WHAT IS REQUIRED: Begin with the opening line of the records and extract each line through the one holding "- Hahmon ikä"; pictures are not part of the copy.

[Plain-text document sources]
↓↓↓
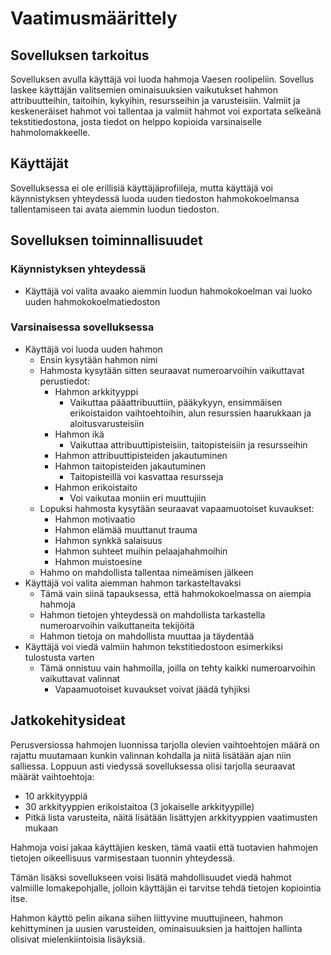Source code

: # Vaatimusmäärittely

## Sovelluksen tarkoitus
Sovelluksen avulla käyttäjä voi luoda hahmoja Vaesen roolipeliin. Sovellus laskee käyttäjän valitsemien ominaisuuksien vaikutukset hahmon attribuutteihin, taitoihin, kykyihin, resursseihin ja varusteisiin. Valmiit ja keskeneräiset hahmot voi tallentaa ja valmiit hahmot voi exportata selkeänä tekstitiedostona, josta tiedot on helppo kopioida varsinaiselle hahmolomakkeelle.

## Käyttäjät
Sovelluksessa ei ole erillisiä käyttäjäprofiileja, mutta käyttäjä voi käynnistyksen yhteydessä luoda uuden tiedoston hahmokokoelmansa tallentamiseen tai avata aiemmin luodun tiedoston.

## Sovelluksen toiminnallisuudet

### Käynnistyksen yhteydessä
- Käyttäjä voi valita avaako aiemmin luodun hahmokokoelman vai luoko uuden hahmokokoelmatiedoston

### Varsinaisessa sovelluksessa
- Käyttäjä voi luoda uuden hahmon
    - Ensin kysytään hahmon nimi
    - Hahmosta kysytään sitten seuraavat numeroarvoihin vaikuttavat perustiedot:
        - Hahmon arkkityyppi
            - Vaikuttaa pääattribuuttiin, pääkykyyn, ensimmäisen erikoistaidon vaihtoehtoihin, alun resurssien haarukkaan ja aloitusvarusteisiin
        - Hahmon ikä
            - Vaikuttaa attribuuttipisteisiin, taitopisteisiin ja resursseihin
        - Hahmon attribuuttipisteiden jakautuminen
        - Hahmon taitopisteiden jakautuminen
            - Taitopisteillä voi kasvattaa resursseja
        - Hahmon erikoistaito
            - Voi vaikutaa moniin eri muuttujiin
    - Lopuksi hahmosta kysytään seuraavat vapaamuotoiset kuvaukset:
        - Hahmon motivaatio
        - Hahmon elämää muuttanut trauma
        - Hahmon synkkä salaisuus
        - Hahmon suhteet muihin pelaajahahmoihin
        - Hahmon muistoesine
    - Hahmo on mahdollista tallentaa nimeämisen jälkeen
- Käyttäjä voi valita aiemman hahmon tarkasteltavaksi
    - Tämä vain siinä tapauksessa, että hahmokokoelmassa on aiempia hahmoja
    - Hahmon tietojen yhteydessä on mahdollista tarkastella numeroarvoihin vaikuttaneita tekijöitä
    - Hahmon tietoja on mahdollista muuttaa ja täydentää
- Käyttäjä voi viedä valmiin hahmon tekstitiedostoon esimerkiksi tulostusta varten
    - Tämä onnistuu vain hahmoilla, joilla on tehty kaikki numeroarvoihin vaikuttavat valinnat
        - Vapaamuotoiset kuvaukset voivat jäädä tyhjiksi

## Jatkokehitysideat

Perusversiossa hahmojen luonnissa tarjolla olevien vaihtoehtojen määrä on rajattu muutamaan kunkin valinnan kohdalla ja niitä lisätään ajan niin salliessa. Loppuun asti viedyssä sovelluksessa olisi tarjolla seuraavat määrät vaihtoehtoja:
- 10 arkkityyppiä
- 30 arkkityyppien erikoistaitoa (3 jokaiselle arkkityypille)
- Pitkä lista varusteita, näitä lisätään lisättyjen arkkityyppien vaatimusten mukaan

Hahmoja voisi jakaa käyttäjien kesken, tämä vaatii että tuotavien hahmojen tietojen oikeellisuus varmisestaan tuonnin yhteydessä.

Tämän lisäksi sovellukseen voisi lisätä mahdollisuudet viedä hahmot valmiille lomakepohjalle, jolloin käyttäjän ei tarvitse tehdä tietojen kopiointia itse.

Hahmon käyttö pelin aikana siihen liittyvine muuttujineen, hahmon kehittyminen ja uusien varusteiden, ominaisuuksien ja haittojen hallinta olisivat mielenkiintoisia lisäyksiä.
↑↑↑
SOLUTION:
Source code

: # Vaatimusmäärittely

## Sovelluksen tarkoitus
Sovelluksen avulla käyttäjä voi luoda hahmoja Vaesen roolipeliin. Sovellus laskee käyttäjän valitsemien ominaisuuksien vaikutukset hahmon attribuutteihin, taitoihin, kykyihin, resursseihin ja varusteisiin. Valmiit ja keskeneräiset hahmot voi tallentaa ja valmiit hahmot voi exportata selkeänä tekstitiedostona, josta tiedot on helppo kopioida varsinaiselle hahmolomakkeelle.

## Käyttäjät
Sovelluksessa ei ole erillisiä käyttäjäprofiileja, mutta käyttäjä voi käynnistyksen yhteydessä luoda uuden tiedoston hahmokokoelmansa tallentamiseen tai avata aiemmin luodun tiedoston.

## Sovelluksen toiminnallisuudet

### Käynnistyksen yhteydessä
- Käyttäjä voi valita avaako aiemmin luodun hahmokokoelman vai luoko uuden hahmokokoelmatiedoston

### Varsinaisessa sovelluksessa
- Käyttäjä voi luoda uuden hahmon
    - Ensin kysytään hahmon nimi
    - Hahmosta kysytään sitten seuraavat numeroarvoihin vaikuttavat perustiedot:
        - Hahmon arkkityyppi
            - Vaikuttaa pääattribuuttiin, pääkykyyn, ensimmäisen erikoistaidon vaihtoehtoihin, alun resurssien haarukkaan ja aloitusvarusteisiin
        - Hahmon ikä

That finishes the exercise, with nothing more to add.